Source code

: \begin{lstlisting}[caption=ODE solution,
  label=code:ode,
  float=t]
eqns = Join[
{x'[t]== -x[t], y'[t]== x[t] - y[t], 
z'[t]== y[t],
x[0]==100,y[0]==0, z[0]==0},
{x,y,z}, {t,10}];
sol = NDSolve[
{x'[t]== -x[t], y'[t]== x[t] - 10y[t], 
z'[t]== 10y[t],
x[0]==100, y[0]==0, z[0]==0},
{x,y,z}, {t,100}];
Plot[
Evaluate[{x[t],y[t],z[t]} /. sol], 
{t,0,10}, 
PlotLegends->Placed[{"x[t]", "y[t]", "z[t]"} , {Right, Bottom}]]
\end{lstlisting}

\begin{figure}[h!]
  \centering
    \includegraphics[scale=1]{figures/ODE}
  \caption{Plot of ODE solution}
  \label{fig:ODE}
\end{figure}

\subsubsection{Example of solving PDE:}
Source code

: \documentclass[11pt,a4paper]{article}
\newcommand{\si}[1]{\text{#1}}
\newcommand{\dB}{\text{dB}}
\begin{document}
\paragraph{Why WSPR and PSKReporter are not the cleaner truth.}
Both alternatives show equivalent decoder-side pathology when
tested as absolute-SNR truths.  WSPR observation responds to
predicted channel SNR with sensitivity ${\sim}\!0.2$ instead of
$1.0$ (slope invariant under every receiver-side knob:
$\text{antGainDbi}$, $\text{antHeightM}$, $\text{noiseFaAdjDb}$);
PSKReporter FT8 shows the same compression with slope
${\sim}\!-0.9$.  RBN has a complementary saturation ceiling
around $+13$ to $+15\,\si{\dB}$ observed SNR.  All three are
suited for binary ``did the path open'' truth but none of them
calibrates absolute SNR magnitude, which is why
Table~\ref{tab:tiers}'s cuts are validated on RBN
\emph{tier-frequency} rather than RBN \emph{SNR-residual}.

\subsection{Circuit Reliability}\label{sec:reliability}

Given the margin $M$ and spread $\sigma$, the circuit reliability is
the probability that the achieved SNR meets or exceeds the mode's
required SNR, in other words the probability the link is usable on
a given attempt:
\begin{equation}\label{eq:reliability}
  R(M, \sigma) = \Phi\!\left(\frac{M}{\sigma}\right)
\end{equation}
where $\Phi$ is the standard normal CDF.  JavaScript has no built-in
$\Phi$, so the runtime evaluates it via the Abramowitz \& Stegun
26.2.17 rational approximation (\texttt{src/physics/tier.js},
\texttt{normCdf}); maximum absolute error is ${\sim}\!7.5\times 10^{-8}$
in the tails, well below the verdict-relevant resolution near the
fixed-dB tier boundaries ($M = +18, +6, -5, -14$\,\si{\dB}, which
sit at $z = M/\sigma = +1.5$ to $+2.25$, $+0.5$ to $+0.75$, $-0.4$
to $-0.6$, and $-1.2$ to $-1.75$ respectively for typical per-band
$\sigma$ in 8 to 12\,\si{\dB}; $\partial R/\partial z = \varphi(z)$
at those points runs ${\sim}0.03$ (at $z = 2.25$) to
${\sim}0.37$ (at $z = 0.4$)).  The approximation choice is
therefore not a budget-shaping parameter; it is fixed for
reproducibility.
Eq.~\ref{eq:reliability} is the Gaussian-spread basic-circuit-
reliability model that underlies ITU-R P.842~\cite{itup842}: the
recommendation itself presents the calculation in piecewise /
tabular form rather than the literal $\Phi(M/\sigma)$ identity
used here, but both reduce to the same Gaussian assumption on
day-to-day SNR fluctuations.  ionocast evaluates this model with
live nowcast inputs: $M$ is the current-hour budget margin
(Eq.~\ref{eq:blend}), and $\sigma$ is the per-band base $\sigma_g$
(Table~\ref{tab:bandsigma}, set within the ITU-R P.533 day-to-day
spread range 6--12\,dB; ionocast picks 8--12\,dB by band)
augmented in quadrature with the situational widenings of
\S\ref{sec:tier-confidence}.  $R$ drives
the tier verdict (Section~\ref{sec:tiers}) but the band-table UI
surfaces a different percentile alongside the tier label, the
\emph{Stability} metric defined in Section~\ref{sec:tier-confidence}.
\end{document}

• _Instructions for the task_
In the entries above, the lines from the one bearing "26.2.17 rational approximation" up to and including the one bearing "at those points" should be transcribed exactly; no other line is wanted.

• _Written response_
26.2.17 rational approximation (\texttt{src/physics/tier.js},
\texttt{normCdf}); maximum absolute error is ${\sim}\!7.5\times 10^{-8}$
in the tails, well below the verdict-relevant resolution near the
fixed-dB tier boundaries ($M = +18, +6, -5, -14$\,\si{\dB}, which
sit at $z = M/\sigma = +1.5$ to $+2.25$, $+0.5$ to $+0.75$, $-0.4$
to $-0.6$, and $-1.2$ to $-1.75$ respectively for typical per-band
$\sigma$ in 8 to 12\,\si{\dB}; $\partial R/\partial z = \varphi(z)$
at those points runs ${\sim}0.03$ (at $z = 2.25$) to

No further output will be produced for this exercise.